Records:
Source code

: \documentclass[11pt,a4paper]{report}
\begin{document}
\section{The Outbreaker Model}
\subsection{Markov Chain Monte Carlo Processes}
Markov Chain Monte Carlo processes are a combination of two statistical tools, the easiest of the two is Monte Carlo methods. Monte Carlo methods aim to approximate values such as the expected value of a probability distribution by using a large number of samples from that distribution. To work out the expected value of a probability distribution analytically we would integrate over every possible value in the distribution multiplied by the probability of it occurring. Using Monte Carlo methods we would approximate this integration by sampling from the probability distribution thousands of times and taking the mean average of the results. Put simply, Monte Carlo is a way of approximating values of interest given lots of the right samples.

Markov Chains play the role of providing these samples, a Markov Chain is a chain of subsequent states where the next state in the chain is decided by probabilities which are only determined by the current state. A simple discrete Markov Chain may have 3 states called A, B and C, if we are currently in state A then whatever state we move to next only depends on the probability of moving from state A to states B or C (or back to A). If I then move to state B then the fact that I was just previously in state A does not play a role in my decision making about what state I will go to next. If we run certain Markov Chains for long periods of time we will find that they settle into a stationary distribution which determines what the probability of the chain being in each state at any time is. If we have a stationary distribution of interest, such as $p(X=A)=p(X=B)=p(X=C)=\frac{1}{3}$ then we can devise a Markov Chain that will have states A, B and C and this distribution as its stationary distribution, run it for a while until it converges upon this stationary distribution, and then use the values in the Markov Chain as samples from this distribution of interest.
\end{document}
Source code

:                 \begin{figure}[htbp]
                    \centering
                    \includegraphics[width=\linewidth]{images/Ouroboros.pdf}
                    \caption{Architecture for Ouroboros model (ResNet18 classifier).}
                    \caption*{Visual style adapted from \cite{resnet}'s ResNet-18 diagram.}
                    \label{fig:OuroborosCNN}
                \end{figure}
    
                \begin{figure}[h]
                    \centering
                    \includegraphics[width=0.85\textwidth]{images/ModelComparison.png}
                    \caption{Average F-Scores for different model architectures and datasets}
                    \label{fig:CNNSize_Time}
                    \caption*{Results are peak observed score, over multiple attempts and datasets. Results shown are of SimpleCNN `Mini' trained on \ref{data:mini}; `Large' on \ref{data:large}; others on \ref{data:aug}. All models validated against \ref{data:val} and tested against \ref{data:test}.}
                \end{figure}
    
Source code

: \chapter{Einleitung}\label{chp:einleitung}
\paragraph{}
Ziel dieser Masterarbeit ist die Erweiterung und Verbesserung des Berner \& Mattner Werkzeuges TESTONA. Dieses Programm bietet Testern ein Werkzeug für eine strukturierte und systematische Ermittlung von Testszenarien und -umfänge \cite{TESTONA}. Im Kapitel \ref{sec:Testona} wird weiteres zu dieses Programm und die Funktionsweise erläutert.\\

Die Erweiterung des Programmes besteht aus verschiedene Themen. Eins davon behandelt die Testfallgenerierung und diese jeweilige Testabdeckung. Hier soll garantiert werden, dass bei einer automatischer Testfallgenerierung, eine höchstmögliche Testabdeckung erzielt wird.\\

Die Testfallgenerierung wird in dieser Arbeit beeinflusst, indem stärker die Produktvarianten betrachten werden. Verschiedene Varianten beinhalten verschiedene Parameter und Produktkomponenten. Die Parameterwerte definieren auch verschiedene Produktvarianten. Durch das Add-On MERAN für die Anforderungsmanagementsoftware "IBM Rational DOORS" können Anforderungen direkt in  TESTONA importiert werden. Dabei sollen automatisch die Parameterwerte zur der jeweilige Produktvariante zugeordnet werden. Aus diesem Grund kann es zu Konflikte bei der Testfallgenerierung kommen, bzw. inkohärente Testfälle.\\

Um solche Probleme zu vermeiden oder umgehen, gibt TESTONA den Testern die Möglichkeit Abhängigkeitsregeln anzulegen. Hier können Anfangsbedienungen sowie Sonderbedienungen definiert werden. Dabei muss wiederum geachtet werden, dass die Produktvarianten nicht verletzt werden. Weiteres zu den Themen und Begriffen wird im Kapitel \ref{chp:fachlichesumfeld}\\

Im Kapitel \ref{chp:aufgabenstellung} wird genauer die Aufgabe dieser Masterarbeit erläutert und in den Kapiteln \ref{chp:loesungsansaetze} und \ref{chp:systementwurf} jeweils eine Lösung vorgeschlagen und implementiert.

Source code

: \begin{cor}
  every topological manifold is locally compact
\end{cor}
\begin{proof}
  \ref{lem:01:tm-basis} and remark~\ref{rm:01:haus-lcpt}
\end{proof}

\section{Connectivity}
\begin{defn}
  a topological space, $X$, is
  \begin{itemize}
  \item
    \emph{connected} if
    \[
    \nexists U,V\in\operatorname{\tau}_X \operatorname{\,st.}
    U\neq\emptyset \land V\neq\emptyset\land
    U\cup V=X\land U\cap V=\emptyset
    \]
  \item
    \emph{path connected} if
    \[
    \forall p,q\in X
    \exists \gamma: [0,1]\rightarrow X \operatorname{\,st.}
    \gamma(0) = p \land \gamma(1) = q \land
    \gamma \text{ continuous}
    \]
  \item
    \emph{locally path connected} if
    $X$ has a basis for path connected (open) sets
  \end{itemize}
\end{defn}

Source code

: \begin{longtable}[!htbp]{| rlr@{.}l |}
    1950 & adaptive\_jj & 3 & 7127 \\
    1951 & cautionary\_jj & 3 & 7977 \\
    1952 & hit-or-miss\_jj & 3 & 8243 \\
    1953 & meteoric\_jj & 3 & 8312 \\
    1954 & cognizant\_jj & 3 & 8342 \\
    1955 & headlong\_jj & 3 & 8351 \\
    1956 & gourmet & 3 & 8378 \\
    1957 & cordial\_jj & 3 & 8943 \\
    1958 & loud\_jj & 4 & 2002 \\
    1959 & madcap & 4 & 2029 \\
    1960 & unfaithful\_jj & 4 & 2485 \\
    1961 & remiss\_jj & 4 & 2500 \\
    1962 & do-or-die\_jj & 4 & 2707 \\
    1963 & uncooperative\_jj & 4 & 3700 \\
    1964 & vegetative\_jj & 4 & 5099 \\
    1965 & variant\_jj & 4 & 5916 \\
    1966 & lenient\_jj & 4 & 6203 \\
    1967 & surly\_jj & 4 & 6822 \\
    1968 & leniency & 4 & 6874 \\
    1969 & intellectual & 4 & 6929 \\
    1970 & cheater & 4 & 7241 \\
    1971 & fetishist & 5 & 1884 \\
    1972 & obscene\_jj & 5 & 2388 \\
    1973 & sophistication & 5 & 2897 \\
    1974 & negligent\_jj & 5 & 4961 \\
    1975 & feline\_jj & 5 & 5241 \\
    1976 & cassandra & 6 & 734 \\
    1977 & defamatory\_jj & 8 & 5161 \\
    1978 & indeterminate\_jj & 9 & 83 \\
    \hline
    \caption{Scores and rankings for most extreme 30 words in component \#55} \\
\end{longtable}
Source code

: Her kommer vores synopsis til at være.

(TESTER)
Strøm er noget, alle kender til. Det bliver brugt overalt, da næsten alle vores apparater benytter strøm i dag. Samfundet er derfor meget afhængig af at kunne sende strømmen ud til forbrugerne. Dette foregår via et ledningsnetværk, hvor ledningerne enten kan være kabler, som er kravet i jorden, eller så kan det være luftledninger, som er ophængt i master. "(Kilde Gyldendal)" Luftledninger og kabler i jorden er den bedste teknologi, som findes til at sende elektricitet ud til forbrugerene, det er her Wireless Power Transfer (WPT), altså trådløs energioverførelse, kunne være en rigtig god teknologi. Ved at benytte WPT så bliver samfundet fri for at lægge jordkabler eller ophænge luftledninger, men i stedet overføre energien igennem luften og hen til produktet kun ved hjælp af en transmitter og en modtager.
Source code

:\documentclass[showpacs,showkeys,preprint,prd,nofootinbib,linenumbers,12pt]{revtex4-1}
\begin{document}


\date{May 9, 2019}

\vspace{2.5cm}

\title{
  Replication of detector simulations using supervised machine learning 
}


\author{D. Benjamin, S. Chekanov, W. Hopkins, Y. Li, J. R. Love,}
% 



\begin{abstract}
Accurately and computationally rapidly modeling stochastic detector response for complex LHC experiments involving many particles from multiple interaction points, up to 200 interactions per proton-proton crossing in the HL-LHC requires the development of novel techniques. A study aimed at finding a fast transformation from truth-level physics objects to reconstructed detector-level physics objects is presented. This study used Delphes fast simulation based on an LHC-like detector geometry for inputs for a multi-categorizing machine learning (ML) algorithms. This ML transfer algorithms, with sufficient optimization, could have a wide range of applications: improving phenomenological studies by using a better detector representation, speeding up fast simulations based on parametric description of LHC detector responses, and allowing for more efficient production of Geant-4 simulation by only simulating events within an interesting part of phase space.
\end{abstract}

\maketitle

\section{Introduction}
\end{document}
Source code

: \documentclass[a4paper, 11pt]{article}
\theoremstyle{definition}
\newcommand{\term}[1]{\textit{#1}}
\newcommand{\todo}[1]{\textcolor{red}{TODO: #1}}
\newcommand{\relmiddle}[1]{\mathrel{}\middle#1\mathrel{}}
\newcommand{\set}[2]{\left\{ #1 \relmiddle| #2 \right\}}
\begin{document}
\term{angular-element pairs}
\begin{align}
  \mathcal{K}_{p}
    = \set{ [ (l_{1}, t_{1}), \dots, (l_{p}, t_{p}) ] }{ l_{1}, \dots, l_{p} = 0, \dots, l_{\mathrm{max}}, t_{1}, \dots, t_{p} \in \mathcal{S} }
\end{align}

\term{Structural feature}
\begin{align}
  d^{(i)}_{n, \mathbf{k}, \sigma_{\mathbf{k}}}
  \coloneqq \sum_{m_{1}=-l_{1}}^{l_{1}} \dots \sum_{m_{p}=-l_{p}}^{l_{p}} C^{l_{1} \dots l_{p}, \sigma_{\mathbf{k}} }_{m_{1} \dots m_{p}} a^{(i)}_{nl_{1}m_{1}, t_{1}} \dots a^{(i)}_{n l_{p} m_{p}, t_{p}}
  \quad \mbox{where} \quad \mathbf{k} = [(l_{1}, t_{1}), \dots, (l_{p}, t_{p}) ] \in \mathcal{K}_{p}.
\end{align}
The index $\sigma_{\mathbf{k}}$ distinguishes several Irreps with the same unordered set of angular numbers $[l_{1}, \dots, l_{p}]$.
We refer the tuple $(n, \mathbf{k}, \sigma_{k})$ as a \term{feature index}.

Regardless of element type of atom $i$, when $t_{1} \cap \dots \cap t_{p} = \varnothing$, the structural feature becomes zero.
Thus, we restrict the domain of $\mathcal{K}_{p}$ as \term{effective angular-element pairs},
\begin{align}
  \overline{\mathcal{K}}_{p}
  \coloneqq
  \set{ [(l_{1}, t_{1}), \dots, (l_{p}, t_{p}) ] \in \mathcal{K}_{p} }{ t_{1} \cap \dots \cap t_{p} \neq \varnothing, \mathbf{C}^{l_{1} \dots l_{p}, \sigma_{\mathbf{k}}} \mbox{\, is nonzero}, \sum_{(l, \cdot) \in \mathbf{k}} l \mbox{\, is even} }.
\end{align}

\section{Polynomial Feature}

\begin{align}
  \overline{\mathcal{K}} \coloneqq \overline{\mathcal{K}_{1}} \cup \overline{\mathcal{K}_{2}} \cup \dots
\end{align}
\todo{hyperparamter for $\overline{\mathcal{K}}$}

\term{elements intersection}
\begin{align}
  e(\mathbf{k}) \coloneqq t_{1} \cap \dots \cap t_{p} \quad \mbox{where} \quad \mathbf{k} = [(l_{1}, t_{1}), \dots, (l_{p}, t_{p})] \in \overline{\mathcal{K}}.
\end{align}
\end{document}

Exercise aim:
Every line from the data above that contains "relmiddle" must appear in the answer.

Your response:
\newcommand{\relmiddle}[1]{\mathrel{}\middle#1\mathrel{}}
\newcommand{\set}[2]{\left\{ #1 \relmiddle| #2 \right\}}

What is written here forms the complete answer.